Write out the full listing below exactly as given.

> Supplied information:

········

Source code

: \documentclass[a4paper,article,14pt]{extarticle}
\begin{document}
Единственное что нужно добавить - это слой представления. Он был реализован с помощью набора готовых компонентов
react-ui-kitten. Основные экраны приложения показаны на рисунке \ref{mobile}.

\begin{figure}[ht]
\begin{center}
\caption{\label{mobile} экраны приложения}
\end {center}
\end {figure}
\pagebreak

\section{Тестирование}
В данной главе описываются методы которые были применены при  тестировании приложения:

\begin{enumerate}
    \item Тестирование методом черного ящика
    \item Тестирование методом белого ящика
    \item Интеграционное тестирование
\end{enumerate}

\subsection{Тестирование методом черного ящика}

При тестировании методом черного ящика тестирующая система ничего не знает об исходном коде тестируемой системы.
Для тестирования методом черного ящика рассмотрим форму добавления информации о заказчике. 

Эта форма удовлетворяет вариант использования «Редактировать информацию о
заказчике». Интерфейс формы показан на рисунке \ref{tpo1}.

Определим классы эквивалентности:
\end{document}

········

> Exercise result:
Source code

: \documentclass[a4paper,article,14pt]{extarticle}
\begin{document}
Единственное что нужно добавить - это слой представления. Он был реализован с помощью набора готовых компонентов
react-ui-kitten. Основные экраны приложения показаны на рисунке \ref{mobile}.

\begin{figure}[ht]
\begin{center}
\caption{\label{mobile} экраны приложения}
\end {center}
\end {figure}
\pagebreak

\section{Тестирование}
В данной главе описываются методы которые были применены при  тестировании приложения:

\begin{enumerate}
    \item Тестирование методом черного ящика
    \item Тестирование методом белого ящика
    \item Интеграционное тестирование
\end{enumerate}

\subsection{Тестирование методом черного ящика}

При тестировании методом черного ящика тестирующая система ничего не знает об исходном коде тестируемой системы.
Для тестирования методом черного ящика рассмотрим форму добавления информации о заказчике. 

Эта форма удовлетворяет вариант использования «Редактировать информацию о
заказчике». Интерфейс формы показан на рисунке \ref{tpo1}.

Определим классы эквивалентности:
\end{document}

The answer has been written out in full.